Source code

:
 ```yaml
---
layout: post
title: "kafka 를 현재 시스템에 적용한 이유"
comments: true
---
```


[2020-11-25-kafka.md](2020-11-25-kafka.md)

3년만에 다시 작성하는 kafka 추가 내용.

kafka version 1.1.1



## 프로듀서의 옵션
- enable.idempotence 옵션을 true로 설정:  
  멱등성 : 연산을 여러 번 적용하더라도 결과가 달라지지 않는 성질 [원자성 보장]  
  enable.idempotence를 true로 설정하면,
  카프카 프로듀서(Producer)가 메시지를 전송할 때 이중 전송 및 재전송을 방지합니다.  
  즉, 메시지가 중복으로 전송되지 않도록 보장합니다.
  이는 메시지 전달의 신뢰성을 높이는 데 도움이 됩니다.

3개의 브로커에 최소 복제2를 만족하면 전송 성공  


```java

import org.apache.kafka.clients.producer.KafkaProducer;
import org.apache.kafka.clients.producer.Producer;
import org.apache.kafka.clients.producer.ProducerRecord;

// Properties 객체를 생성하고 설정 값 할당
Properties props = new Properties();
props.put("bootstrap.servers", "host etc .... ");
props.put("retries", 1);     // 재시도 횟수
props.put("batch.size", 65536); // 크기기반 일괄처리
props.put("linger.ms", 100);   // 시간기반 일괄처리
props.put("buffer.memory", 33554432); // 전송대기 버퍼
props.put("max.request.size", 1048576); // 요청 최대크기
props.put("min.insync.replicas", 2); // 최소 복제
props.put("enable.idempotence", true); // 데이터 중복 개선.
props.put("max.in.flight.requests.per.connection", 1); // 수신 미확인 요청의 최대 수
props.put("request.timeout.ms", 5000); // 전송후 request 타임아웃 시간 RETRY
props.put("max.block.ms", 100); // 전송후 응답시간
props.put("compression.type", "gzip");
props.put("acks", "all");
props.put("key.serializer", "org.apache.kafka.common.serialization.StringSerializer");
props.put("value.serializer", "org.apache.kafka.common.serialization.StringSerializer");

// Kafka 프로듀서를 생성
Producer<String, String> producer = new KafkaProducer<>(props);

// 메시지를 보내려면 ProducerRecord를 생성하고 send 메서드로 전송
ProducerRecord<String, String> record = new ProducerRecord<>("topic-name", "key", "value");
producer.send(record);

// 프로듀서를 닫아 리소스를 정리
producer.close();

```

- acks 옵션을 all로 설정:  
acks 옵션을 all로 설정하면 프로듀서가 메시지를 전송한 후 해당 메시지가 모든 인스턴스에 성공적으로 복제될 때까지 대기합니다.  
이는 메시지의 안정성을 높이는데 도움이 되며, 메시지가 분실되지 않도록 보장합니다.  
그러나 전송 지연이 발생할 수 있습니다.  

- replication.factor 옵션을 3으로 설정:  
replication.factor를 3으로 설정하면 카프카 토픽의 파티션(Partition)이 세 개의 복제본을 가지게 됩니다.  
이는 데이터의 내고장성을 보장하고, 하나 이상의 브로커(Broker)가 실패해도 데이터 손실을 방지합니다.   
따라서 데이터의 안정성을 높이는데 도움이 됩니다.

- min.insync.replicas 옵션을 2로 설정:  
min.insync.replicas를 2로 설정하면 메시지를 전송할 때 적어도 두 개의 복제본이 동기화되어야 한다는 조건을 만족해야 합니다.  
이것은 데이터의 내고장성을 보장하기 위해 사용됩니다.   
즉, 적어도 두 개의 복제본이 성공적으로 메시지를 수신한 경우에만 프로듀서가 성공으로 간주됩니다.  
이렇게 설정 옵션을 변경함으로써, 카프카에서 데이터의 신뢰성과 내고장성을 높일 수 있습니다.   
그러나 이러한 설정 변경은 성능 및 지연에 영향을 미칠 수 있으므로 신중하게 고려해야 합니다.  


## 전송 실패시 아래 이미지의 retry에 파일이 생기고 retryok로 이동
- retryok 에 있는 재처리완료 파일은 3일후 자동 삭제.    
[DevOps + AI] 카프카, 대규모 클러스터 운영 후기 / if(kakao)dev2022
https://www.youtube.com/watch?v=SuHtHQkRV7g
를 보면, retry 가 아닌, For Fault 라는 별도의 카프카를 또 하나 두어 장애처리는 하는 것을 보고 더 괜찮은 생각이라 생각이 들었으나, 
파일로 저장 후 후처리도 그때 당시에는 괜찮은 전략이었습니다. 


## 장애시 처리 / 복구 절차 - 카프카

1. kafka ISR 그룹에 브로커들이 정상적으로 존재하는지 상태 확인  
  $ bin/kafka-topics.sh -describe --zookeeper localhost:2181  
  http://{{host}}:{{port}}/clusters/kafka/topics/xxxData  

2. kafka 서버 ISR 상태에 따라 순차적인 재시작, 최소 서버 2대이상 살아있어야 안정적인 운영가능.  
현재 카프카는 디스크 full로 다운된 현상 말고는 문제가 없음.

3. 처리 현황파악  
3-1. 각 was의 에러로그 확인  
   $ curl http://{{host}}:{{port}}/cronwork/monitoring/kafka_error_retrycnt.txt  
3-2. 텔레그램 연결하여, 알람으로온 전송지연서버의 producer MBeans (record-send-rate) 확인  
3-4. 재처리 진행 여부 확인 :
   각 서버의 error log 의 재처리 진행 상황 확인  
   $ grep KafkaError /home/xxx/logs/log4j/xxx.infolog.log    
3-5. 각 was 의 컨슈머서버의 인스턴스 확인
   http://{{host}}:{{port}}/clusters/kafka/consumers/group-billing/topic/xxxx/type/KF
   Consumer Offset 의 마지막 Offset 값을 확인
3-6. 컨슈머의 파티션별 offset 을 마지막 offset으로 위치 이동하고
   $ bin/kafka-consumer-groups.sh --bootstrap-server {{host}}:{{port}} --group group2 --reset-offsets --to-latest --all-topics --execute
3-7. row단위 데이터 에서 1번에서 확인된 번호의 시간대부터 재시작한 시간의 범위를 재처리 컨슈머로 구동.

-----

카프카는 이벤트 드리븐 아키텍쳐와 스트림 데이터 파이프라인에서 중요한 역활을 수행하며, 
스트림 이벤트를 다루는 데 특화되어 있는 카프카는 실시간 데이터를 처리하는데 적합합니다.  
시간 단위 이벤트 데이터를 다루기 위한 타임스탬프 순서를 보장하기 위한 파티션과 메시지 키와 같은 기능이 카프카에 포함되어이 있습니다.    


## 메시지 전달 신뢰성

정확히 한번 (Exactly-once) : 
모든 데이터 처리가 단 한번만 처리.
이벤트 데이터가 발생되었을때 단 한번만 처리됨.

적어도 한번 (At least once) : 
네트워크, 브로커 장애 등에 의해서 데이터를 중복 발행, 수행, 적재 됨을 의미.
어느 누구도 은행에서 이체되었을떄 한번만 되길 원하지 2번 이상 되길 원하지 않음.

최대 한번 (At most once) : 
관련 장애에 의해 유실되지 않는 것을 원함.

- Work task -
Among the lines of the listing above, which ones contain the word "보장하기"? Show them.

- Written answer -
이것은 데이터의 내고장성을 보장하기 위해 사용됩니다.   
시간 단위 이벤트 데이터를 다루기 위한 타임스탬프 순서를 보장하기 위한 파티션과 메시지 키와 같은 기능이 카프카에 포함되어이 있습니다.    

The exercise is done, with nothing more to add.